- Also known as: Maria マリア
- Born: Ayaka Itō (伊藤彩華, Itō Ayaka) January 29, 1987 (age 39)
- Origin: Tokyo, Japan
- Genres: Japanese Pop
- Occupations: Singer, actress
- Years active: 1998–present
- Label: Universal Music Japan
- Website: universal-music.co.jp/maria/

= Maria (Japanese singer) =

Ayaka Larrison, formerly known as Maria (マリア), born Ayaka Itō (伊藤彩華, Itō Ayaka) on January 29, 1987, is a Japanese pop singer signed under Universal Music Japan. She had been active in singing for several years before debuting as a solo artist in 2009. Maria plays electric guitar and writes her own lyrics.

==Career==
Ayaka began her career as a member of Nansho Kids, a sub-group of the famous stage group Minami Aoyama Shōjo Kageki Dan (南青山少女歌劇団, South Aoyama Female Opera Group). The first noticeable role in her career was her role as young Nala in the Japanese version of the musical The Lion King.
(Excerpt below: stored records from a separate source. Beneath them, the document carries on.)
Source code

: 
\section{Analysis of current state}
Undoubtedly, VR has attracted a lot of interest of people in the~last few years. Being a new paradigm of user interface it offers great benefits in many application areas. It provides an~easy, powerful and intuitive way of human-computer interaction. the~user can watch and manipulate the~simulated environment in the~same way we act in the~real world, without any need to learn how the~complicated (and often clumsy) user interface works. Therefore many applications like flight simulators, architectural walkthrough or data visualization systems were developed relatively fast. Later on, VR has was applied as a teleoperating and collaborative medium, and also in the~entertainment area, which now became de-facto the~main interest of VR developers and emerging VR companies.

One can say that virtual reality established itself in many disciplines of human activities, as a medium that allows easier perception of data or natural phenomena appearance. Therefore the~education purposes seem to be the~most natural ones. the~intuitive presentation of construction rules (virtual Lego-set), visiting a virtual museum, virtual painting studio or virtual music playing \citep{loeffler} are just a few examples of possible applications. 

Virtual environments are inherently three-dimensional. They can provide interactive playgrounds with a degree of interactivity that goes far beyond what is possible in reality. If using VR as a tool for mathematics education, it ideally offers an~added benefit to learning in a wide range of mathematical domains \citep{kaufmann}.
Later in 2002, Ayaka was part of a three-member girlband called SpringS, along with Aya Hirano and Yuuki Yoshida. The unit disbanded in 2003, after releasing one album and four singles. In 2006, she formed the duo 'ltokubo' with Keiko Kubota. Due to a suggestion from Shouko Nakagawa, one of her close friends, in 2007 she went on a music coaching school and finally made her own debut two years later under the name Maria.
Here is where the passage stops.